Thursday, April 30, 2009

Know Your Limit - A Trillion Tonnes. Global Warming Gets New Metrics.

Climate scientists have come up with a new approach to measuring anthropogenic (man-made) global warming. They've worked out the maximum quantity of carbon dioxide we can cram into our atmosphere if we have any hope of staying within the 2-degree celsius target. It's a trillion tonnes.

Now that's not another trillion tonnes, but a trillion tonnes all in. A second study just released puts the ceiling at 0.9 trillion tonnes. From the Environmental News Network:

Rather than basing negotiations on short-term goals such as emission rates by a given year, the researchers say the atmosphere can be regarded as a tank of finite size which we must not overfill if we want to avoid a dangerous temperature rise.

Climate policy has traditionally concentrated on cutting emission rates by a given year, such as 2020 or 2050, without placing these goals within the overall context of needing to limit cumulative emissions.

...The first study, led by Myles Allen from the University of Oxford, UK, found that releasing a total of one trillion tonnes of carbon dioxide into the atmosphere between 1750 and 2500 would cause a "most likely" peak warming of two degrees Celsius. Emissions to 2008 have already released half of this.
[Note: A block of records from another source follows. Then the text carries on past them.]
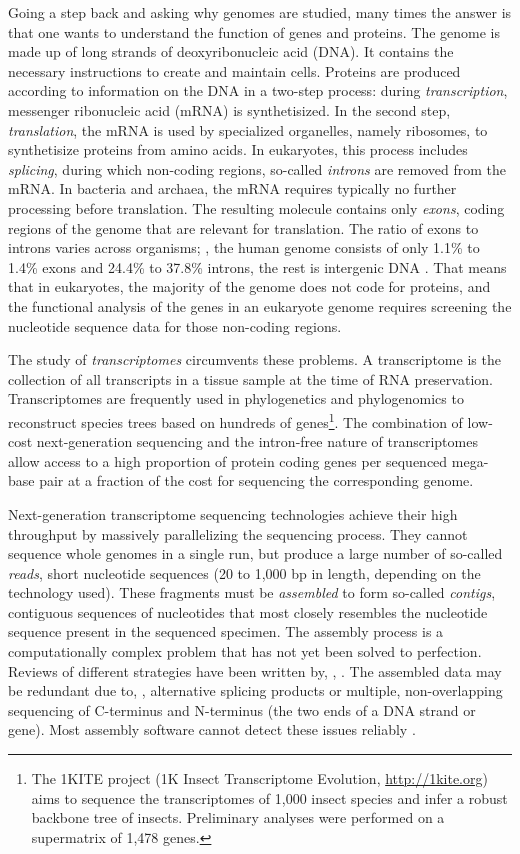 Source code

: Going a step back and asking why genomes are studied, many times the answer is
that one wants to understand the function of genes and proteins. The genome is
made up of long strands of deoxyribonucleic acid (DNA). It contains the
necessary instructions to create and maintain cells.  Proteins are produced
according to information on the DNA in a two-step process: during
\emph{transcription}, messenger ribonucleic acid (mRNA) is synthetisized. In the
second step, \emph{translation}, the mRNA is used by specialized organelles,
namely ribosomes, to synthetisize proteins from amino acids. In eukaryotes, this
process includes \emph{splicing}, during which non-coding regions, so-called
\emph{introns} are removed from the mRNA. In bacteria and archaea, the mRNA
requires typically no further processing before translation. The resulting
molecule contains only \emph{exons}, coding regions of the genome that are
relevant for translation. The ratio of exons to introns varies across organisms;
\eg, the human genome consists of only 1.1\% to 1.4\% exons and 24.4\% to
37.8\% introns, the rest is intergenic DNA \citep{venter2001}. That means
that in eukaryotes, the majority of the genome does not code for proteins, and
the functional analysis of the genes in an eukaryote genome requires screening
the nucleotide sequence data for those non-coding regions.

The study of \emph{transcriptomes} circumvents these problems. A transcriptome
is the collection of all transcripts in a tissue sample at the time of RNA
preservation.  Transcriptomes are frequently used in phylogenetics and
phylogenomics to reconstruct species trees based on hundreds of
genes\footnote{The 1KITE project (1K Insect Transcriptome Evolution,
\url{http://1kite.org}) aims to sequence the transcriptomes of 1,000 insect
species and infer a robust backbone tree of insects. Preliminary analyses were
performed on a supermatrix of 1,478 genes.}.  The combination of low-cost
next-generation sequencing and the intron-free nature of transcriptomes allow
access to a high proportion of protein coding genes per sequenced mega-base pair
at a fraction of the cost for sequencing the corresponding genome.

Next-generation transcriptome sequencing technologies achieve their high
throughput by massively parallelizing the sequencing process. They cannot
sequence whole genomes in a single run, but produce a large number of so-called
\emph{reads}, short nucleotide sequences (20 to 1,000 bp in length, depending on
the technology used). These fragments must be \emph{assembled} to form so-called
\emph{contigs}, contiguous sequences of nucleotides that most closely resembles
the nucleotide sequence present in the sequenced specimen. The assembly process
is a computationally complex problem that has not yet been solved to
perfection. Reviews of different strategies have been written by, \eg,
\citet{zhang2011}. The assembled data may be redundant due to, \eg,
alternative splicing products \citep{black2003} or multiple, non-overlapping
sequencing of C-terminus and N-terminus (the two ends of a DNA strand or gene).
Most assembly software cannot detect these issues reliably
\citep{haiminen2011}.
Allen said in a press briefing this week (27 April): "It took 250 years to burn the first half trillion tonnes and, on current predictions, we'll burn the next half trillion in less than 40 years."

David Frame, a co-author of the Allen paper and researcher at the University of Oxford, said that these findings make the problem "simpler" than it's often portrayed.

"[The findings] treat these emissions ... as an exhaustible resource. For economists, this way of looking at the problem will be a huge simplification," Frame said.

"Basically, if you burn a tonne of carbon today, then you can't burn it tomorrow've got a finite stock. It's like a tank that's emptying far too fast for comfort. If country A burns it, country B can't. It forces everyone to consider the problem as a whole."

What's not mentioned directly in the article is the enormously powerful significance of a global ceiling on carbon emissions - rationing. It makes possible arguments we haven't heard much of before. For example, we've got around 6.7-billion people today. If we allocate the remaining half-trillion tonnes on a per capita formula it would be disastrous for the industrialized nations. Even under an international cap and trade system, carbon quotas could become enormously expensive. It brings to mind the situation in California where farmers with water quotas choose to simply sell their quotas to desperate municipalities and give up farming altogether.

I expect these studies could be right. After all, there has to be some limit to the atmospheric emissions the earth can sustain. Everybody pretty much already knows that. But to put a number on it gives the debate an entirely new dimension, a clear yardstick against which each nation can be measured and, in seeking co-operation, clarity could be toxic.